So we can rearrange this equation and solve it for different variables within the equation. For example, if I wanted to write this relationship in terms of time, I would isolate the t variable by dividing by r on both sides so I would see that time is equal to the work divided by the rate. Similarly, if I wanted to express this relationship in terms of the rate, to isolate my r variable, I would divide by my t variable on both sides. So that would give me that the rate is equal to the work divided by the time.

And another thing to know about solving problems involving work, rate, and time is that that the combined rate is going to be the sum of each individual rate. So for example, you could represent that as r1 plus r2 where r1 is the rate of work for one person and r2 is the rate of work for another person. So let's do an example again involving work, rate, and time for a real world scenario and see how we could represent it using a system of equations.

Suppose I have two people-- Kate and Jenny-- who work in a bicycle shop. Jenny can repair 48 bikes in the same amount of time that it takes Kate to repair 32 bikes. And we also know that Jenny can repair 2 more bikes per hour than Kate can. We want to know the rate that Jenny repairs bikes and the rate that Kate repairs bikes.

So let's start by defining our two variables for what we want to know. Let's let r1 be Jenny's rate for repairing bikes. And we'll let r2 be Kate's rate for repairing bikes. So the first thing that I know is that the amount of time that it takes Jenny to repair 48 bikes is the same as the amount of time that it takes Kate to repair 32 bikes.

So thinking about our relationship between work, rate, and time, I know that I can represent time as being equal to the work divided by the rate. So I'm going to define the amount of time that it takes Jenny to repair bikes as the work over her rate. So she can repair 48 bikes and that will be over her rate which is r1 and so this is equal to the amount of time for Jenny.

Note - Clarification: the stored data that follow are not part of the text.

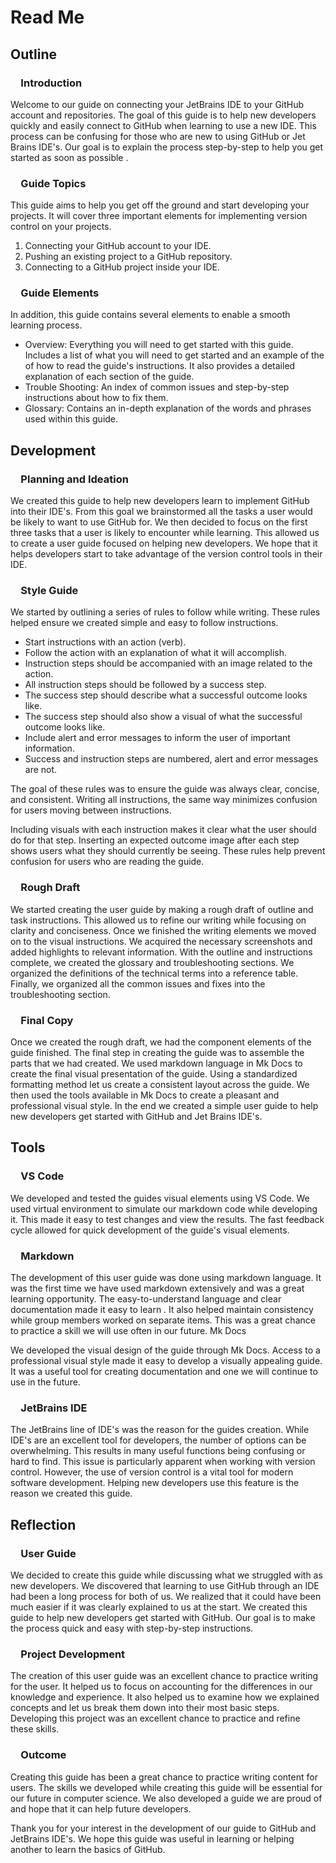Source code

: # Read Me

## Outline

### &emsp;Introduction

Welcome to our guide on connecting your JetBrains IDE to your GitHub account and repositories. The goal of this guide is to help new developers quickly and easily connect to GitHub when learning to use a new IDE. This process can be confusing for those who are new to using GitHub or Jet Brains IDE's. Our goal is to explain the process step-by-step to help you get started as soon as possible .

### &emsp;Guide Topics

This guide aims to help you get off the ground and start developing your projects. It will cover three important elements for implementing version control on your projects.

1. Connecting your GitHub account to your IDE.
2. Pushing an existing project to a GitHub repository.
3. Connecting to a GitHub project inside your IDE.

### &emsp;Guide Elements

In addition, this guide contains several elements to enable a smooth learning process.

* Overview: Everything you will need to get started with this guide. Includes a list of what you will need to get started and an example of the of how to read the guide's instructions. It also provides a detailed explanation of each section of the guide.
* Trouble Shooting: An index of common issues and step-by-step instructions about how to fix them.
* Glossary: Contains an in-depth explanation of the words and phrases used within this guide.

## Development

### &emsp;Planning and Ideation

We created this guide to help new developers learn to implement GitHub into their IDE's. From this goal we brainstormed all the tasks a user would be likely to want to use GitHub for. We then decided to focus on the first three tasks that a user is likely to encounter while learning. This allowed us to create a user guide focused on helping new developers. We hope that it helps developers start to take advantage of the version control tools in their IDE.

### &emsp;Style Guide

We started by outlining a series of rules to follow while writing. These rules helped ensure we created simple and easy to follow instructions.

* Start instructions with an action (verb).
* Follow the action with an explanation of what it will accomplish.
* Instruction steps should be accompanied with an image related to the action.
* All instruction steps should be followed by a success step.
* The success step should describe what a successful outcome looks like.
* The success step should also show a visual of what the successful outcome looks like.
* Include alert and error messages to inform the user of important information.
* Success and instruction steps are numbered, alert and error messages are not.

The goal of these rules was to ensure the guide was always clear, concise, and consistent. Writing all instructions, the same way minimizes confusion for users moving between instructions.

Including visuals with each instruction makes it clear what the user should do for that step. Inserting an expected outcome image after each step shows users what they should currently be seeing. These rules help prevent confusion for users who are reading the guide.

### &emsp;Rough Draft

We started creating the user guide by making a rough draft of outline and task instructions. This allowed us to refine our writing while focusing on clarity and conciseness. Once we finished the writing elements we moved on to the visual instructions. We acquired the necessary screenshots and added highlights to relevant information. With the outline and instructions complete, we created the glossary and troubleshooting sections. We organized the definitions of the technical terms into a reference table. Finally, we organized all the common issues and fixes into the troubleshooting section.

### &emsp;Final Copy

Once we created the rough draft, we had the component elements of the guide finished. The final step in creating the guide was to assemble the parts that we had created. We used markdown language in Mk Docs to create the final visual presentation of the guide. Using a standardized formatting method let us create a consistent layout across the guide. We then used the tools available in Mk Docs to create a pleasant and professional visual style. In the end we created a simple user guide to help new developers get started with GitHub and Jet Brains IDE's.

## Tools

### &emsp;VS Code

We developed and tested the guides visual elements using VS Code. We used virtual environment to simulate our markdown code while developing it. This made it easy to test changes and view the results. The fast feedback cycle allowed for quick development of the guide's visual elements.

### &emsp;Markdown

The development of this user guide was done using markdown language. It was the first time we have used markdown extensively and was a great learning opportunity. The easy-to-understand language and clear documentation made it easy to learn . It also helped maintain consistency while group members worked on separate items. This was a great chance to practice a skill we will use often in our future. Mk Docs

We developed the visual design of the guide through Mk Docs. Access to a professional visual style made it easy to develop a visually appealing guide. It was a useful tool for creating documentation and one we will continue to use in the future.

### &emsp;JetBrains IDE

The JetBrains line of IDE's was the reason for the guides creation. While IDE's are an excellent tool for developers, the number of options can be overwhelming. This results in many useful functions being confusing or hard to find. This issue is particularly apparent when working with version control. However, the use of version control is a vital tool for modern software development. Helping new developers use this feature is the reason we created this guide.

## Reflection

### &emsp;User Guide

We decided to create this guide while discussing what we struggled with as new developers. We discovered that learning to use GitHub through an IDE had been a long process for both of us. We realized that it could have been much easier if it was clearly explained to us at the start. We created this guide to help new developers get started with GitHub. Our goal is to make the process quick and easy with step-by-step instructions.

### &emsp;Project Development

The creation of this user guide was an excellent chance to practice writing for the user. It helped us to focus on accounting for the differences in our knowledge and experience. It also helped us to examine how we explained concepts and let us break them down into their most basic steps. Developing this project was an excellent chance to practice and refine these skills.

### &emsp;Outcome

Creating this guide has been a great chance to practice writing content for users. The skills we developed while creating this guide will be essential for our future in computer science. We also developed a guide we are proud of and hope that it can help future developers.

Thank you for your interest in the development of our guide to GitHub and JetBrains IDE's. We hope this guide was useful in learning or helping another to learn the basics of GitHub.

And I know that that's going to be equal to the amount of time for Kate. And she can repair 32 bikes and that will be over her rate, which is r2. So this can be the first equation for my system of equations.

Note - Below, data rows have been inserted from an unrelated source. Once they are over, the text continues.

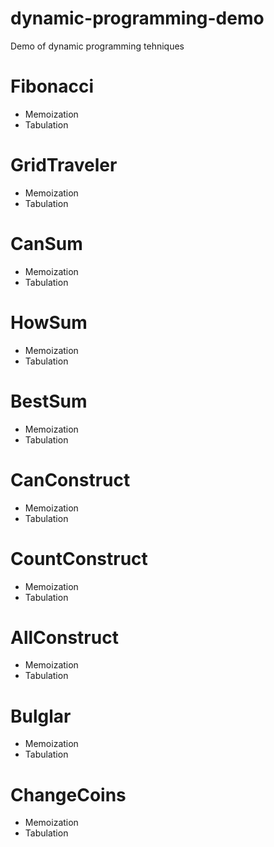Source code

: # dynamic-programming-demo
Demo of dynamic programming tehniques
# Fibonacci
 * Memoization
 * Tabulation
# GridTraveler
 * Memoization
 * Tabulation
# CanSum
 * Memoization
 * Tabulation
# HowSum
 * Memoization
 * Tabulation
# BestSum
 * Memoization
 * Tabulation
# CanConstruct
 * Memoization
 * Tabulation
# CountConstruct
 * Memoization
 * Tabulation
# AllConstruct
 * Memoization
 * Tabulation
# Bulglar
 * Memoization
 * Tabulation
# ChangeCoins
 * Memoization
 * Tabulation
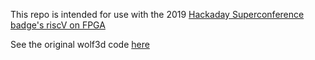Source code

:This repo is intended for use with the 2019 [Hackaday Superconference badge's riscV on FPGA](https://github.com/Spritetm/hadbadge2019_fpgasoc)

See the original wolf3d code [here](https://github.com/id-Software/wolf3d)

And the second thing I know is that Jenny can repair 2 more bikes per hour than Kate can. So that means that Jenny's rate is going to be equal to whatever Kate's rate is plus 2. So this will be the second equation in my system of equations. So let's see how we can solve this to determine the rates for both Kate and Jenny.

All right. So we've got our two equations within our system. And because I have one of my variables in one of the equations are ready isolated, the substitution method is going to be the easiest method to use to solve this system. So I'm going to go ahead and substitute my expression that I have for r1 into my other equation for r1.

So now my first equation is going to become 48 over r2 plus 2 is equal to 32 over r2. I simply substituted what I had, my expression, for r1 into my first equation for r1. So now I can solve this equation because I only have one variable, r2, in the equation. Since this looks like a proportion, I'm going to solve it by cross multiplying.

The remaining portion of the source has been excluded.